In brief: USDA unveils plan to fight salmonella
Washington – The U.S. Department of Agriculture unveiled a new plan Wednesday to reduce the number of salmonella outbreaks linked to meat and poultry.
The effort comes weeks after Foster Farms chicken was found to have sickened at least 389 people nationwide with a virulent strain of salmonella found to be resistant to some antibiotics.
An estimated 1.3 million Americans are sickened by the bacteria each year.
Included in the new plan is a controversial rollout of a pilot program that would speed up poultry processing lines and replace some USDA inspectors with plant employees.
Study finds oxytocin affects autistic children
New Haven, Conn. – Oxytocin, the “cuddle” hormone that makes mothers’ milk flow, men faithful to their mates and even tough negotiators more trusting, also makes children with autism more attuned to social cues in others, a new study says.
The study found that compared to autistic children who got a placebo nasal spray, autistic children who got a puff of oxytocin up the nose responded to pictures of people’s faces with greater activation in their brains’ “social circuits” and in the regions key to reward and motivation.
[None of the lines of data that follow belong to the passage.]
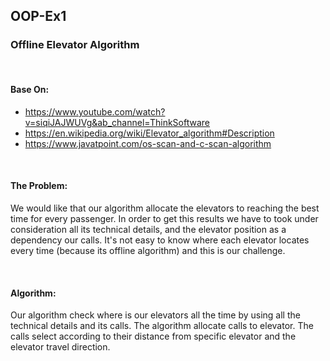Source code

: ## OOP-Ex1
### Offline Elevator Algorithm

<br />

#### Base On:
- https://www.youtube.com/watch?v=siqiJAJWUVg&ab_channel=ThinkSoftware
- https://en.wikipedia.org/wiki/Elevator_algorithm#Description
- https://www.javatpoint.com/os-scan-and-c-scan-algorithm

<br />

#### The Problem:
We would like that our algorithm allocate the elevators to reaching the best time for every passenger.
In order to get this results we have to took under consideration all its technical details, 
and the elevator position as a dependency our calls.
It's not easy to know where each elevator locates every time (because its offline algorithm) and this is our challenge.

<br />

#### Algorithm:
Our algorithm check where is our elevators all the time by using all the technical details and its calls. 
The algorithm allocate calls to elevator. 
The calls select according to their distance from specific elevator and the elevator travel direction.

<br />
When an autistic child got oxytocin and was asked to identify images of socially neutral things such as cars and trucks, activity in these social and motivation brain regions were notably less active than they were in those on the placebo.
The study, conducted by researchers at Yale University, was published this week in the journal PNAS.
Naturally conceived identical triplets born
Sacramento, Calif. – A couple has given birth to a rare set of naturally conceived identical triplets at a Northern California hospital, doctors said.
The Sacramento Bee reported that Abby, Brin and Laurel Hepner were born Nov. 22 at Sutter Memorial Hospital to Hannah and Tom Hepner, of Quincy. The triplets were produced when a single, fertilized egg split into three.
Dr. William Gilbert, director of Sutter Women’s Services, said the odds of producing identical triplets without fertility drugs range from one in 1 million to one in 100 million.
Abby weighed 3 pounds, 2 ounces; Brin 3 pounds, 11 ounces; and Laurel 4 pounds.
The triplets are still in the hospital until they can maintain body temperature and eat properly.